◆ **GOAL OF THE EXERCISE**
Would you please copy each line of the listing that mentions "стихотворение"?

BEGIN

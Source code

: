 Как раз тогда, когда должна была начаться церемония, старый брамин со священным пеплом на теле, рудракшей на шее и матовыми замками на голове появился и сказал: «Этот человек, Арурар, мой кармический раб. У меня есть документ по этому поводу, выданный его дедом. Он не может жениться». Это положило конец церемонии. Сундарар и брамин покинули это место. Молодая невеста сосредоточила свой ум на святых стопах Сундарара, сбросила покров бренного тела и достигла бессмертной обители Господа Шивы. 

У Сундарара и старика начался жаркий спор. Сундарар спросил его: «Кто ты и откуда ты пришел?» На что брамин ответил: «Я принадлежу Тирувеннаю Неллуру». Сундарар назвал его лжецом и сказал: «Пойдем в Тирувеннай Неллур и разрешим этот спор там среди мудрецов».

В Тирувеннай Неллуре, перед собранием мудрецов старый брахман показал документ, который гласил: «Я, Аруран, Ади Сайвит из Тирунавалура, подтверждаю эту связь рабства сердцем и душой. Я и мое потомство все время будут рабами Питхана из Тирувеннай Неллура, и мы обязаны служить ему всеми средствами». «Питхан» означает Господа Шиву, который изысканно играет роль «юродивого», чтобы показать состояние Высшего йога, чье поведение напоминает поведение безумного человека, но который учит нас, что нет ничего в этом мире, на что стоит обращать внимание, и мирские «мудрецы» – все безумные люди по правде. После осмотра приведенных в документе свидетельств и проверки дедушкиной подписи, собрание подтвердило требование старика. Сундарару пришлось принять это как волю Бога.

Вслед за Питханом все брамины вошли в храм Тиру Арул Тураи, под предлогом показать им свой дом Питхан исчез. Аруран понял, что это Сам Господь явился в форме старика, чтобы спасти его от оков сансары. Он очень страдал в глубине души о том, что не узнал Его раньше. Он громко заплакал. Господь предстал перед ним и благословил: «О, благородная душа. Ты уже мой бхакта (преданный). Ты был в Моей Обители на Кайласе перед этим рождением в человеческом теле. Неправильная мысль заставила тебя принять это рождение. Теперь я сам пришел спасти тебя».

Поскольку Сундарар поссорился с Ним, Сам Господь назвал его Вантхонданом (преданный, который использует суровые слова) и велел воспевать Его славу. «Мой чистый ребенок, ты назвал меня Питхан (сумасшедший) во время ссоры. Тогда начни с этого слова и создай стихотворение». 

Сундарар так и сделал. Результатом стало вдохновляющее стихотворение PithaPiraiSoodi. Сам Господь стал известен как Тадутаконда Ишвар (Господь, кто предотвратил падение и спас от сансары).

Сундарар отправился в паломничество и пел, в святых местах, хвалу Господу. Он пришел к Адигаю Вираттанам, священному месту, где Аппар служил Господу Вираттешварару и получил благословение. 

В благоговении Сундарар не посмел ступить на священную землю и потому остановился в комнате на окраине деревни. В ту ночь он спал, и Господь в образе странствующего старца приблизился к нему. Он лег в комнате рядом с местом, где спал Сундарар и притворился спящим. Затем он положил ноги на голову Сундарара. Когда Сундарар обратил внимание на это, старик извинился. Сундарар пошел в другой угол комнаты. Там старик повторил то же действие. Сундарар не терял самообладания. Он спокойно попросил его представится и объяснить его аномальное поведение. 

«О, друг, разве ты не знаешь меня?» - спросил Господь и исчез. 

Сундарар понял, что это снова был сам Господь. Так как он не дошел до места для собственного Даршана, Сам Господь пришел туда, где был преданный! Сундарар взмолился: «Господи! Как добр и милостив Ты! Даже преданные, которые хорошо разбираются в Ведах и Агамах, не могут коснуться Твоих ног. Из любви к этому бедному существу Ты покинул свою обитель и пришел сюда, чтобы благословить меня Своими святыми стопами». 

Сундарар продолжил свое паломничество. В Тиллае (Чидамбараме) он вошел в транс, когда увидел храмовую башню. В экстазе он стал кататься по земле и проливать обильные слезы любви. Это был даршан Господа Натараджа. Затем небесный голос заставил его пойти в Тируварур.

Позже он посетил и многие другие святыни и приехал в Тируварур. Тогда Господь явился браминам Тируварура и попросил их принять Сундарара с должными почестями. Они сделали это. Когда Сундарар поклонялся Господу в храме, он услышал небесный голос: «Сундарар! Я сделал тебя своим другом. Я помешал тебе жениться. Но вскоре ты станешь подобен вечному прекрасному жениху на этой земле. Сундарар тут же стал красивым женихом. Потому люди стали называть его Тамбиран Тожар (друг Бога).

END

◆ **RESPONSE TO THE EXERCISE**
Поскольку Сундарар поссорился с Ним, Сам Господь назвал его Вантхонданом (преданный, который использует суровые слова) и велел воспевать Его славу. «Мой чистый ребенок, ты назвал меня Питхан (сумасшедший) во время ссоры. Тогда начни с этого слова и создай стихотворение». 
Сундарар так и сделал. Результатом стало вдохновляющее стихотворение PithaPiraiSoodi. Сам Господь стал известен как Тадутаконда Ишвар (Господь, кто предотвратил падение и спас от сансары).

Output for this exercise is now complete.